Can we generate $x$s that give false positives to the Rabin-Miller test for the first, say 10, consecutive integers $a > 1$?

Answer 1

Edited to add: This is actually two different questions, as DanaJ points out in a comment. The Rabin-Miller test is more stringent than simply requiring that $a^{x-1}\equiv 1$ (mod $x$).

Original answer: Yes we can! Any Carmichael number whose smallest prime factor is $\ge 13$ wil do. For instance, $294409 = 37 \times 73 \times 109$, which gives false positives for all $a < 37$. I think the smallest such Carmichael number is $29341 = 13 \times 37 \times 61$, which I found in this paper by G.J.O. Jameson. See the Wikipedia article on Carmichael numbers for more information.

Answer 2

$230004476882957071 = 234271*546631*1796071$ is a base ${2,3,5,7}$ strong pseudoprime (thus all bases $1-10$).

There is one other counterexample here, but they are not easy to construct (as DanaJ pointed out). Let me explain how I constructed the one above:

For any odd prime $p$, by Fermat's Little Theorem, we have

$a^{p-1}=1\pmod p$.

By the law of quadratic reciprocity,

$a^{(p-1)/2}= $$\left( \frac{a}{p}\right)$$ \pmod p$ where $\left( \frac{a}{p}\right)$ is the Legendre Symbol.

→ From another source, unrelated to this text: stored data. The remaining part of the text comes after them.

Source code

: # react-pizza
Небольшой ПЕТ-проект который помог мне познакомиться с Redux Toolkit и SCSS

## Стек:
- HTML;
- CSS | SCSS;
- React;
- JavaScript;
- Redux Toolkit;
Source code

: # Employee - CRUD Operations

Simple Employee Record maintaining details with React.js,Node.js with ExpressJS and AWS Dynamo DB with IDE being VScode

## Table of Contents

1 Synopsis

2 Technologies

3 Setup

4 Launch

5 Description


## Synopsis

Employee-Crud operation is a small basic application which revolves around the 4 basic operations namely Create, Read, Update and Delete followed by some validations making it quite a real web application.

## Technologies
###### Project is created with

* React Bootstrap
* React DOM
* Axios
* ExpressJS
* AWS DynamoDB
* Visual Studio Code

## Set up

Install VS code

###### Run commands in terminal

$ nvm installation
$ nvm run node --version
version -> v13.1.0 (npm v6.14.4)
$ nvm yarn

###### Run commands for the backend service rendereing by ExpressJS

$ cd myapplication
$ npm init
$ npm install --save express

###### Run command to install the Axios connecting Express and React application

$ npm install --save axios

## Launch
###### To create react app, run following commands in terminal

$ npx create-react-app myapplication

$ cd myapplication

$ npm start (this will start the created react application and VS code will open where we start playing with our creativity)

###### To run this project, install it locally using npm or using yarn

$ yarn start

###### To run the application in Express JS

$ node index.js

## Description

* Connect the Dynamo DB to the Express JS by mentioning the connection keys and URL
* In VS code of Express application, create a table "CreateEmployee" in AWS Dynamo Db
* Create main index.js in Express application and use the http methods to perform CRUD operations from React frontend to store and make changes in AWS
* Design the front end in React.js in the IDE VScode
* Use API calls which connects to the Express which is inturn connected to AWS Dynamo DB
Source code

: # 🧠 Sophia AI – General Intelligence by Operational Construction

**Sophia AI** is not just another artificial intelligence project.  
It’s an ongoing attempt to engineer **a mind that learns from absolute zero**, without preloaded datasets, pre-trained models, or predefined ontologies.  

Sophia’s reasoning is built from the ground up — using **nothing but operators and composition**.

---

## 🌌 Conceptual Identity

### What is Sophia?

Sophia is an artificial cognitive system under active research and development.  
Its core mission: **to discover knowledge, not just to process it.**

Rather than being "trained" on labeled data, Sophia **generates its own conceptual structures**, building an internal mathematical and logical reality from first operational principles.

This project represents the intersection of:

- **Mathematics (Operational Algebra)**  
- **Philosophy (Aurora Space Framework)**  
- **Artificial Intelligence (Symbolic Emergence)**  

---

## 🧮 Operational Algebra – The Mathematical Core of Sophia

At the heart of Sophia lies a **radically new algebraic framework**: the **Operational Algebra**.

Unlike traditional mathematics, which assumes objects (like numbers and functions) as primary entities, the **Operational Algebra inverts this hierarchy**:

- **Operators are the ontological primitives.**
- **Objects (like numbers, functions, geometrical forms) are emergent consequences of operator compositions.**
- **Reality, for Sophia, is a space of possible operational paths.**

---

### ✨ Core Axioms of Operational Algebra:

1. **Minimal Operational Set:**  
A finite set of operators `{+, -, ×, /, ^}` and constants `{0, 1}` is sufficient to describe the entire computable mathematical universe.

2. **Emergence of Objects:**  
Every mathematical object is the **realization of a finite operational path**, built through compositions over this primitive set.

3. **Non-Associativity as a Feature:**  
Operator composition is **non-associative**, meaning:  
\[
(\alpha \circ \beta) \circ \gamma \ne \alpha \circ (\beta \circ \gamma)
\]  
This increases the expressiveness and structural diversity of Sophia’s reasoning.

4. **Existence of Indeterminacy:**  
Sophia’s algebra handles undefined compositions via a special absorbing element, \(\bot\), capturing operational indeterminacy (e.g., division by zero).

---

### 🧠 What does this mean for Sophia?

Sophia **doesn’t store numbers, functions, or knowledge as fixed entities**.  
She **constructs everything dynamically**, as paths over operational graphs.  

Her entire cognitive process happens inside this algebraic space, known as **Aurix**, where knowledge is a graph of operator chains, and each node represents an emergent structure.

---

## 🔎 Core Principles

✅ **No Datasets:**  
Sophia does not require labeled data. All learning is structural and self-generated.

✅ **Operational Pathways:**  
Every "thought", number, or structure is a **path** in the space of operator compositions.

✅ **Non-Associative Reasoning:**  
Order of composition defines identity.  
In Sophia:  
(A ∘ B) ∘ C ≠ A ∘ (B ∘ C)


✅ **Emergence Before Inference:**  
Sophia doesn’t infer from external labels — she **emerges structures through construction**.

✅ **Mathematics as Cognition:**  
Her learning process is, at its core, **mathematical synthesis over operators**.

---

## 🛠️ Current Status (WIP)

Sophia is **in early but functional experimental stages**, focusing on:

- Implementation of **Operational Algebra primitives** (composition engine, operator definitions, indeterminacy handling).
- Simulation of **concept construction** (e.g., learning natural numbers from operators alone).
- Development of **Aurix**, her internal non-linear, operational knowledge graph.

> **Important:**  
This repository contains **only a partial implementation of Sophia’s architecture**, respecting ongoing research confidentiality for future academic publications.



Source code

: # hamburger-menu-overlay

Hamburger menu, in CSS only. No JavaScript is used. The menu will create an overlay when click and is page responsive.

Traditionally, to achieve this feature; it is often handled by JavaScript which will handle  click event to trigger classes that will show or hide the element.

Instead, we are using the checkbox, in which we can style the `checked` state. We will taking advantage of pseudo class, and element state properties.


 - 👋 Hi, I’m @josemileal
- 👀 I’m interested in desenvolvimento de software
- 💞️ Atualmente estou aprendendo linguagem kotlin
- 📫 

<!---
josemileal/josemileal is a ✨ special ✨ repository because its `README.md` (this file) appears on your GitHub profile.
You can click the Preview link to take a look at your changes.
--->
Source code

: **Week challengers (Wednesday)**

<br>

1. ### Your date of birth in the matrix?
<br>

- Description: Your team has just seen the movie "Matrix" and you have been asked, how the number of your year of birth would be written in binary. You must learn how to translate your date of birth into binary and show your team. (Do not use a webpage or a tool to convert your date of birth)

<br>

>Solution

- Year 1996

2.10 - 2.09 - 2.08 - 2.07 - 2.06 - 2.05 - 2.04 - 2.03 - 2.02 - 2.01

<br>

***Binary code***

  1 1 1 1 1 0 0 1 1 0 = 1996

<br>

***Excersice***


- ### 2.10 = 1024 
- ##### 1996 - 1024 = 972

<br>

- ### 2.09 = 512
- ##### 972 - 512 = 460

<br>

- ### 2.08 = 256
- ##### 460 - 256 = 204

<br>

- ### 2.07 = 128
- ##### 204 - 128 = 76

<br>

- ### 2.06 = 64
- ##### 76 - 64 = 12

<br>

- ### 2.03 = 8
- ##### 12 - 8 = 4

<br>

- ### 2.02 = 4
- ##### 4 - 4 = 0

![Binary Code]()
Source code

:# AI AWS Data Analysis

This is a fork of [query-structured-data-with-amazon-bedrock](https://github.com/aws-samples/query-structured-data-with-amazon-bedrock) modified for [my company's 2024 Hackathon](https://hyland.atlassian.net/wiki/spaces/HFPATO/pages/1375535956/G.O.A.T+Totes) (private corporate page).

If $p=3\pmod 4$, then the Miller-Rabin test is equivalent to a Euler-probable prime test (the identity above) since $(p-1)/2$ is odd.

In general, if $n=3\pmod 4$ and $a^{(n-1)/2}= $$\left( \frac{a}{n}\right)$$ \pmod n$, then for each prime $p | n$, $$\left( \frac{a}{p}\right) = \left( \frac{a}{n}\right)$$

A Miller Rabin counterexample would require that many of these congruences hold, in addition to $n$ being a Carmichael number or pseudoprime to many bases.

Lastly, I would like to point out that counterexamples exist with $n=1\pmod 4$, but they are much harder to construct. Suppose $n=5\pmod 8$. There are two cases to consider. Like with $n=3 \pmod 4$:

$a^{(n-1)/2}= $$\left( \frac{a}{n}\right)$$ \pmod n$

If $\left( \frac{a}{n}\right) = -1$, then for each prime $p | n$, $p=1\pmod 4$, $\left( \frac{a}{p}\right) = -1$ if $p=5\pmod 8$ and $\left( \frac{a}{p}\right) = 1$ if $p=1\pmod 8$.

If $\left( \frac{a}{n}\right) = 1$, then $a^{(n-1)/4}= ±1 \pmod n$. One can check if it is $1$ or $-1$ using quartic reciprocity, and the same conditions as if $n=3\pmod 4$ also hold here.

More complex properties hold for $n=9\pmod {16}$, and when $n-1$ has more factors of $2$, we eventually can prove $n$ is prime (this explains why counterexamples are easier to construct if $n=3\pmod 4$). If $n=2^sd+1$ with $d < 2^s$, and $a^{(n-1)/2}= -1 \pmod n$, then $n$ is prime (Proth's Theorem).